* EXERCISE BRIEF *
Give the entries again, word for word.

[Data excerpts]
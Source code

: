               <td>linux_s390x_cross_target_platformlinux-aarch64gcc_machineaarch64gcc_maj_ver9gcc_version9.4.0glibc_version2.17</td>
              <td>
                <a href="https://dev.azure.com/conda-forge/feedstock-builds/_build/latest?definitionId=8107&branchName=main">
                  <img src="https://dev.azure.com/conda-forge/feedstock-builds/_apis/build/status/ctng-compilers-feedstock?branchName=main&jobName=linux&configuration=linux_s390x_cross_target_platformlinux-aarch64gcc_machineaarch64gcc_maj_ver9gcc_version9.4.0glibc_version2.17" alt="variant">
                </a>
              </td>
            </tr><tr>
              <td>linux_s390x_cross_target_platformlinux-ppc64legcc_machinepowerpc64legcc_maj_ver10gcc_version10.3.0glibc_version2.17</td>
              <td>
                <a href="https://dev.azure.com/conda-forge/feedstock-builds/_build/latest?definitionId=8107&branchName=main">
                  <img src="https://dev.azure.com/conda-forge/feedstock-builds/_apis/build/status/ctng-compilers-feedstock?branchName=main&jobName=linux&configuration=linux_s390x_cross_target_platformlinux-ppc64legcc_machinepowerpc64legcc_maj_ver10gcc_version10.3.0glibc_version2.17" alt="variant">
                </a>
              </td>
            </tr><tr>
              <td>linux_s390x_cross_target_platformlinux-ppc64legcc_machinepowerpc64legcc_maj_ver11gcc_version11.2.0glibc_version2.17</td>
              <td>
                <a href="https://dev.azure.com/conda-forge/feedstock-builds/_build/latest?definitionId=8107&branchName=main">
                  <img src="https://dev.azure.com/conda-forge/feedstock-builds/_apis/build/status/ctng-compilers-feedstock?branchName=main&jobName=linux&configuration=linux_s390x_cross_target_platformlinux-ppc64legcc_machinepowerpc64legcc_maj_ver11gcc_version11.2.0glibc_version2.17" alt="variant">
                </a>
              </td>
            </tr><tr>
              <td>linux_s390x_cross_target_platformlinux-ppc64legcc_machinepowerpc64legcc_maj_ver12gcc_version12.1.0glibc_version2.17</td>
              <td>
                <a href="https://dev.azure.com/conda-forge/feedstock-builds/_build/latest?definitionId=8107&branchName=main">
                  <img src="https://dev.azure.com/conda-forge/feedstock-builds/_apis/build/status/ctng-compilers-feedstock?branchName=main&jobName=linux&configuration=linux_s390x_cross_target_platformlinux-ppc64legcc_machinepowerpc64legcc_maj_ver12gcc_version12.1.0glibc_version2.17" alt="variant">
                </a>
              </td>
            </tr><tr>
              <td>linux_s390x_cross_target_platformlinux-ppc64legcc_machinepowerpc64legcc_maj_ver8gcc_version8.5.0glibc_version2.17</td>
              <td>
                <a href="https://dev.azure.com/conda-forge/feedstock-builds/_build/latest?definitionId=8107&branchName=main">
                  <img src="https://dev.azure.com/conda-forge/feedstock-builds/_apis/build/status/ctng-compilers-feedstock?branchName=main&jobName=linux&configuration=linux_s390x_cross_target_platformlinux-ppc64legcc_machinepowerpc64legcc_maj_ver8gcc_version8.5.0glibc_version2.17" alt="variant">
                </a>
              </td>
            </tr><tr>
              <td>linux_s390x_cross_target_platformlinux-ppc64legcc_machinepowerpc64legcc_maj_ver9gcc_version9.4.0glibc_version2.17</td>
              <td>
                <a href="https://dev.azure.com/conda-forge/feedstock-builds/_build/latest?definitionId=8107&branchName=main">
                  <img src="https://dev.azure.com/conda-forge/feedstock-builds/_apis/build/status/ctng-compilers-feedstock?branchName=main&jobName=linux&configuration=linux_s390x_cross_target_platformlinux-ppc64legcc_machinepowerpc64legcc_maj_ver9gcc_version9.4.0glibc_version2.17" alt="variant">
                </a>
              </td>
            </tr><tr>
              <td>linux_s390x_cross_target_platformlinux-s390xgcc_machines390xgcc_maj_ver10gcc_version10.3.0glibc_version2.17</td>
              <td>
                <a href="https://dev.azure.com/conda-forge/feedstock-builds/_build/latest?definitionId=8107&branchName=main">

* WRITTEN RESPONSE *
Source code

:               <td>linux_s390x_cross_target_platformlinux-aarch64gcc_machineaarch64gcc_maj_ver9gcc_version9.4.0glibc_version2.17</td>
              <td>
                <a href="https://dev.azure.com/conda-forge/feedstock-builds/_build/latest?definitionId=8107&branchName=main">
                  <img src="https://dev.azure.com/conda-forge/feedstock-builds/_apis/build/status/ctng-compilers-feedstock?branchName=main&jobName=linux&configuration=linux_s390x_cross_target_platformlinux-aarch64gcc_machineaarch64gcc_maj_ver9gcc_version9.4.0glibc_version2.17" alt="variant">
                </a>
              </td>
            </tr><tr>
              <td>linux_s390x_cross_target_platformlinux-ppc64legcc_machinepowerpc64legcc_maj_ver10gcc_version10.3.0glibc_version2.17</td>
              <td>
                <a href="https://dev.azure.com/conda-forge/feedstock-builds/_build/latest?definitionId=8107&branchName=main">
                  <img src="https://dev.azure.com/conda-forge/feedstock-builds/_apis/build/status/ctng-compilers-feedstock?branchName=main&jobName=linux&configuration=linux_s390x_cross_target_platformlinux-ppc64legcc_machinepowerpc64legcc_maj_ver10gcc_version10.3.0glibc_version2.17" alt="variant">
                </a>
              </td>
            </tr><tr>
              <td>linux_s390x_cross_target_platformlinux-ppc64legcc_machinepowerpc64legcc_maj_ver11gcc_version11.2.0glibc_version2.17</td>
              <td>
                <a href="https://dev.azure.com/conda-forge/feedstock-builds/_build/latest?definitionId=8107&branchName=main">
                  <img src="https://dev.azure.com/conda-forge/feedstock-builds/_apis/build/status/ctng-compilers-feedstock?branchName=main&jobName=linux&configuration=linux_s390x_cross_target_platformlinux-ppc64legcc_machinepowerpc64legcc_maj_ver11gcc_version11.2.0glibc_version2.17" alt="variant">
                </a>
              </td>
            </tr><tr>
              <td>linux_s390x_cross_target_platformlinux-ppc64legcc_machinepowerpc64legcc_maj_ver12gcc_version12.1.0glibc_version2.17</td>
              <td>
                <a href="https://dev.azure.com/conda-forge/feedstock-builds/_build/latest?definitionId=8107&branchName=main">
                  <img src="https://dev.azure.com/conda-forge/feedstock-builds/_apis/build/status/ctng-compilers-feedstock?branchName=main&jobName=linux&configuration=linux_s390x_cross_target_platformlinux-ppc64legcc_machinepowerpc64legcc_maj_ver12gcc_version12.1.0glibc_version2.17" alt="variant">
                </a>
              </td>
            </tr><tr>
              <td>linux_s390x_cross_target_platformlinux-ppc64legcc_machinepowerpc64legcc_maj_ver8gcc_version8.5.0glibc_version2.17</td>
              <td>
                <a href="https://dev.azure.com/conda-forge/feedstock-builds/_build/latest?definitionId=8107&branchName=main">
                  <img src="https://dev.azure.com/conda-forge/feedstock-builds/_apis/build/status/ctng-compilers-feedstock?branchName=main&jobName=linux&configuration=linux_s390x_cross_target_platformlinux-ppc64legcc_machinepowerpc64legcc_maj_ver8gcc_version8.5.0glibc_version2.17" alt="variant">
                </a>
              </td>
            </tr><tr>
              <td>linux_s390x_cross_target_platformlinux-ppc64legcc_machinepowerpc64legcc_maj_ver9gcc_version9.4.0glibc_version2.17</td>
              <td>
                <a href="https://dev.azure.com/conda-forge/feedstock-builds/_build/latest?definitionId=8107&branchName=main">
                  <img src="https://dev.azure.com/conda-forge/feedstock-builds/_apis/build/status/ctng-compilers-feedstock?branchName=main&jobName=linux&configuration=linux_s390x_cross_target_platformlinux-ppc64legcc_machinepowerpc64legcc_maj_ver9gcc_version9.4.0glibc_version2.17" alt="variant">
                </a>
              </td>
            </tr><tr>
              <td>linux_s390x_cross_target_platformlinux-s390xgcc_machines390xgcc_maj_ver10gcc_version10.3.0glibc_version2.17</td>
              <td>
                <a href="https://dev.azure.com/conda-forge/feedstock-builds/_build/latest?definitionId=8107&branchName=main">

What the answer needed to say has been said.